* _Record set_
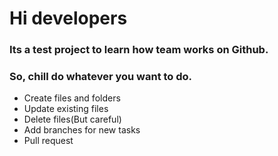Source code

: 
<h1>Hi developers</h1>
<h3>Its a test project to learn how team works on Github.</h3>
<h3>So, chill do whatever you want to do.</h3>
<ul>
  <li>Create files and folders</li>
  <li>Update existing files</li>
  <li>Delete files(But careful)</li>
  <li>Add branches for new tasks</li>
  <li>Pull request</li>
</ul>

* _Exercise details_
Apart from the images, the entries above must be returned without alteration.

* _Output for this task_
Source code

: 
<h1>Hi developers</h1>
<h3>Its a test project to learn how team works on Github.</h3>
<h3>So, chill do whatever you want to do.</h3>
<ul>
  <li>Create files and folders</li>
  <li>Update existing files</li>
  <li>Delete files(But careful)</li>
  <li>Add branches for new tasks</li>
  <li>Pull request</li>
</ul>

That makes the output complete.